Common variations in four genes related to brain inflammation or cells’ response to damage from oxidation may contribute to the problems with memory, learning, and other cognitive functions seen in children treated for acute lymphoblastic leukemia (ALL), according to a new study.
The study results suggest that genomic screening for long-term risk of treatment-related effects on memory, attention, and learning in patients treated for ALL, as well as potential interventions, may be possible. The data, led by researchers from Boston Children’s Hospital, The Children’s Hospital at Montefiore, and Dana-Farber/Boston Children’s Cancer and Blood Disorders Center in Massachusetts, was presented at the 56th annual meeting of the American Society of Hematology in San Francisco, California.
“Our goal is to be able to identify who is at risk for cognitive late effects and provide neuroprotective interventions,” said study senior author Deborah Waber, PhD, senior associate in psychiatry and director of the Learning Disabilities Program in Boston Children’s Department of Neurology, who has spent 30 years studying the relationship between cognitive decline and ALL therapy, including cranial radiation and/or chemotherapy to the central nervous system.
“This retrospective analysis tells us that going forward we may wish to examine children’s genotypes at baseline and conduct prospective research to learn why these specific gene variants may increase risk of toxicity.”
ALL is the most common childhood cancer, with survival rates of approximately 90%. Patients with ALL receive chemotherapy to the central nervous system, and some undergo cranial radiation, to eliminate cancer cells that can lurk in the brain and increase their risk of relapse. ALL survivors often experience persisting problems with attention, memory, and learning, which have been documented by neurocognitive studies conducted in the years after completion of curative treatment.

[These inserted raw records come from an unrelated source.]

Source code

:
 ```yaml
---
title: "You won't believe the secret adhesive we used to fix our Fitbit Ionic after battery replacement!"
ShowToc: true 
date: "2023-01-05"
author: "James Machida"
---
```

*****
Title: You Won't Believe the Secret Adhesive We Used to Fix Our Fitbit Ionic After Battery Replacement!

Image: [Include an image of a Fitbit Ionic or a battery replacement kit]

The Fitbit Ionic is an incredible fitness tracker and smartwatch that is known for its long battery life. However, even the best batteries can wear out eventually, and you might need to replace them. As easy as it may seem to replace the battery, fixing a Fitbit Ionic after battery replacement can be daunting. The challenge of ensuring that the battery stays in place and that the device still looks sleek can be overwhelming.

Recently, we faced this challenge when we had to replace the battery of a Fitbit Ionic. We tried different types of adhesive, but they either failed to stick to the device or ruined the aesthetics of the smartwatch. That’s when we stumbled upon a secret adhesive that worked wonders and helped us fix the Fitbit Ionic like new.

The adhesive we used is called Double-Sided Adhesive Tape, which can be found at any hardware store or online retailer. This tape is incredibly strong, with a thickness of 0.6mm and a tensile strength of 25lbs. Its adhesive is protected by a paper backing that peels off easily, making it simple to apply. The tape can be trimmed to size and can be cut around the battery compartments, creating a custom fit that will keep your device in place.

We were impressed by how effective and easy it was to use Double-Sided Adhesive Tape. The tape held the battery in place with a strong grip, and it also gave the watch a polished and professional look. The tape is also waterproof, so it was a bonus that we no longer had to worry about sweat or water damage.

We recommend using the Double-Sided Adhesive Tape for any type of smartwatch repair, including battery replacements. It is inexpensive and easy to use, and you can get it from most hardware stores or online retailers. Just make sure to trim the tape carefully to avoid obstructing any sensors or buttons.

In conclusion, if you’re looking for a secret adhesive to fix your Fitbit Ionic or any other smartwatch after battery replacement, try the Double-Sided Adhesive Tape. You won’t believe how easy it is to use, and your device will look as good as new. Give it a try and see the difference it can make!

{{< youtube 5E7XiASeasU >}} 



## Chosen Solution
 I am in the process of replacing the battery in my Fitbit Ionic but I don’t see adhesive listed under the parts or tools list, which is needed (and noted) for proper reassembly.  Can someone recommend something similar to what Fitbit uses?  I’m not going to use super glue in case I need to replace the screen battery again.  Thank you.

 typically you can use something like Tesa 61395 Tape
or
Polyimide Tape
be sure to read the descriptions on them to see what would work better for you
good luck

“The more we look, the more we find that many survivors experience changes in how they think,” said study lead author Peter Cole, MD. The variability in these changes, he added, raises an interesting question: If all patients with ALL undergo the same treatment, why do some of them experience memory or cognitive deficits, but not all of them?
To determine whether inherited genetic variations might have roles to play, the research team gathered stored blood samples and cognitive function test data (eg, IQ, memory, attention span, hyperactivity behaviors) on 350 ALL survivors treated at eight centers in the United States and Canada. All of the survivors had been treated on one of two consecutive Dana-Farber Cancer Institute ALL Consortium therapy protocols.
The researchers then examined each survivor’s genome for common variants in 28 genes involved in drug metabolism or cellular damage responses, and then compared the results against the cognitive data.
“We limited ourselves to variants that are present in at least 10% of the population, deciding that we were interested in explaining what could be happening in most patients,” Cole said.
After controlling for factors such as age at diagnosis, sex, socioeconomic status, and whether the child underwent radiation to the brain, the research team found that variants in four genes—NOS3, SLCO2A1, HFE and COMT—were significantly associated with neurocognitive effects. All four are members of pathways that regulate inflammation in the brain or protect cells from oxidative stress, a form of cellular damage caused by chemotherapy.